The planners, the critics say, depended too much on the “cakewalk” theory, putting too much emphasis on an expected Iraqi uprising against President Saddam Hussein and were not ready for the fierce resistance that the US forces are now facing in Iraq.

More than a dozen officers interviewed by American newspapers and television channels, including a senior officer in Iraq, said Mr Rumsfeld took significant risks by leaving key units in the US and Germany at the start of the war.

They said this had resulted in an invasion force that was too small, strung out, underprotected, undersupplied and awaiting tens of thousands of reinforcements who were weeks away.

“The civilians in (Mr Rumsfeld’s office) vetoed the priority and sequencing of joint forces into the region — as it was requested by the war fighters — and manipulated it to support their priorities,” a senior military officer, who asked not to be named, told the Washington Post.

America’s most prestigious magazine, New Yorker, reported that Mr Rumsfeld repeatedly rejected advice from the Pentagon planners that substantially more troops and armour would be needed.

ROLE UNDER SCRUTINY: Defence Secretary Donald Rumsfeld’s influence in crafting the plan for the Iraq war is facing scrutiny as it becomes apparent the campaign will not be as quick or easy as some US leaders had predicted, adds Reuters.

Some retired top officers are voicing in public an opinion harboured in private by some current military officers — that Mr Rumsfeld’s bold vision of a sleeker, high-tech military prompted him to take unnecessary risks in the size and nature of the force sent to topple Saddam Hussein.

Retired Army Gen Barry McCaffrey, who commanded an infantry division in the Gulf War before overseeing anti-drug policies under former president Bill Clinton, said in an interview with Reuters: “At the end of the day the question arises: why would you do this operation with inadequate power?”

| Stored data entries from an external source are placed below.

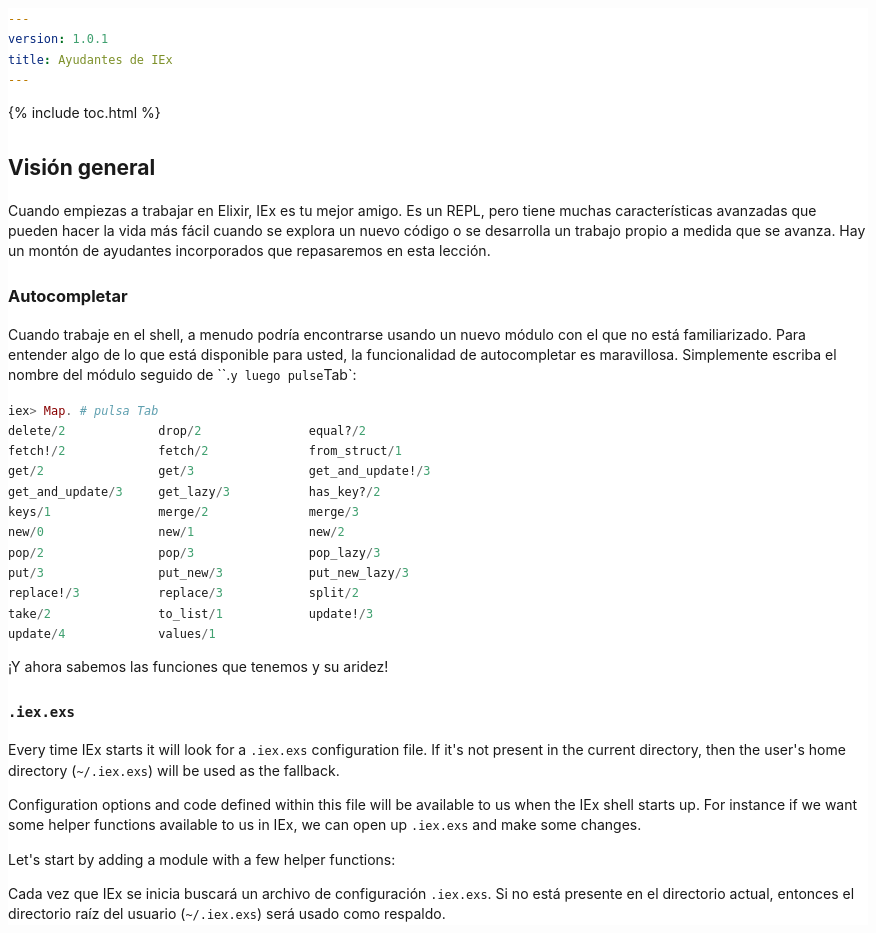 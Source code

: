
 ```yaml
---
version: 1.0.1
title: Ayudantes de IEx
---
```


{% include toc.html %}

## Visión general

Cuando empiezas a trabajar en Elixir, IEx es tu mejor amigo.
Es un REPL, pero tiene muchas características avanzadas que pueden hacer la vida más fácil cuando se explora un nuevo código o se desarrolla un trabajo propio a medida que se avanza.
Hay un montón de ayudantes incorporados que repasaremos en esta lección.

### Autocompletar

Cuando trabaje en el shell, a menudo podría encontrarse usando un nuevo módulo con el que no está familiarizado.
Para entender algo de lo que está disponible para usted, la funcionalidad de autocompletar es maravillosa.
Simplemente escriba el nombre del módulo seguido de ``.` y luego pulse `Tab`:

```elixir
iex> Map. # pulsa Tab
delete/2             drop/2               equal?/2
fetch!/2             fetch/2              from_struct/1
get/2                get/3                get_and_update!/3
get_and_update/3     get_lazy/3           has_key?/2
keys/1               merge/2              merge/3
new/0                new/1                new/2
pop/2                pop/3                pop_lazy/3
put/3                put_new/3            put_new_lazy/3
replace!/3           replace/3            split/2
take/2               to_list/1            update!/3
update/4             values/1
```

¡Y ahora sabemos las funciones que tenemos y su aridez!

### `.iex.exs`

Every time IEx starts it will look for a `.iex.exs` configuration file. If it's not present in the current directory, then the user's home directory (`~/.iex.exs`) will be used as the fallback.

Configuration options and code defined within this file will be available to us when the IEx shell starts up. For instance if we want some helper functions available to us in IEx, we can open up `.iex.exs` and make some changes.

Let's start by adding a module with a few helper functions:

Cada vez que IEx se inicia buscará un archivo de configuración `.iex.exs`. Si no está presente en el directorio actual, entonces el directorio raíz del usuario (`~/.iex.exs`) será usado como respaldo.
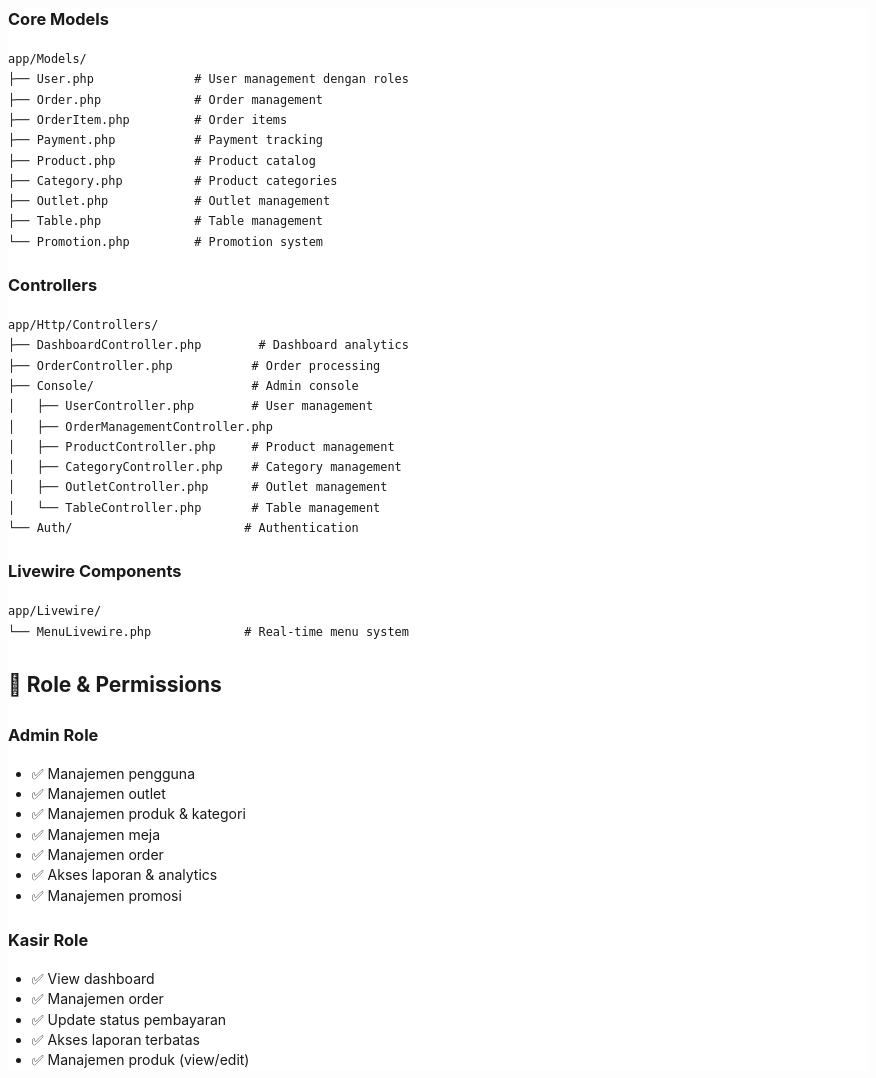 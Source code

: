 ### Core Models
```
app/Models/
├── User.php              # User management dengan roles
├── Order.php             # Order management
├── OrderItem.php         # Order items
├── Payment.php           # Payment tracking
├── Product.php           # Product catalog
├── Category.php          # Product categories
├── Outlet.php            # Outlet management
├── Table.php             # Table management
└── Promotion.php         # Promotion system
```

### Controllers
```
app/Http/Controllers/
├── DashboardController.php        # Dashboard analytics
├── OrderController.php           # Order processing
├── Console/                      # Admin console
│   ├── UserController.php        # User management
│   ├── OrderManagementController.php
│   ├── ProductController.php     # Product management
│   ├── CategoryController.php    # Category management
│   ├── OutletController.php      # Outlet management
│   └── TableController.php       # Table management
└── Auth/                        # Authentication
```

### Livewire Components
```
app/Livewire/
└── MenuLivewire.php             # Real-time menu system
```

## 🔐 Role & Permissions

### Admin Role
- ✅ Manajemen pengguna
- ✅ Manajemen outlet
- ✅ Manajemen produk & kategori
- ✅ Manajemen meja
- ✅ Manajemen order
- ✅ Akses laporan & analytics
- ✅ Manajemen promosi

### Kasir Role
- ✅ View dashboard
- ✅ Manajemen order
- ✅ Update status pembayaran
- ✅ Akses laporan terbatas
- ✅ Manajemen produk (view/edit)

“Because you don’t have time to get them there? But we did. Because you don’t have the forces? But we did. Because you’re trying to save money on a military operation that will be $200 billion before it’s done?”

“Or is it because you have such a strong ideological view and you’re so confident in your views that you disregard the vehement military advice from, particularly, army generals who you don’t think are very bright.”

Mr Rumsfeld has clashed with some top officers, particularly in the army, during a two-year tenure as defence secretary. He has sought to reimpose strict civilian leadership over a uniformed military that some conservatives believed had run the show at the Pentagon during the Clinton administration.

The flash point has been his quest to bring what he calls “transformation” to the military. He has a vision of a military liberated from its Cold War past, with smaller, swifter forces, high-tech weapons, air power and special operations.

In developing a war plan, Mr Rumsfeld rejected the advice of many top officers that he field a force more in line with the half-million troops used in the 1991 Gulf War. Mr Rumsfeld favoured a much smaller force. Analysts said Mr Rumsfeld and Gen Tommy Franks reached a middle ground, fielding a force about half the size of the 1991 one.

“Mr Rumsfeld basically cut in half what the army said that it needed for the war. Basically, he has the view the army is too big, too heavy, too cumbersome,” said analyst Lawrence Korb of Council on Foreign Relations, who served as assistant secretary of defence in the Reagan administration.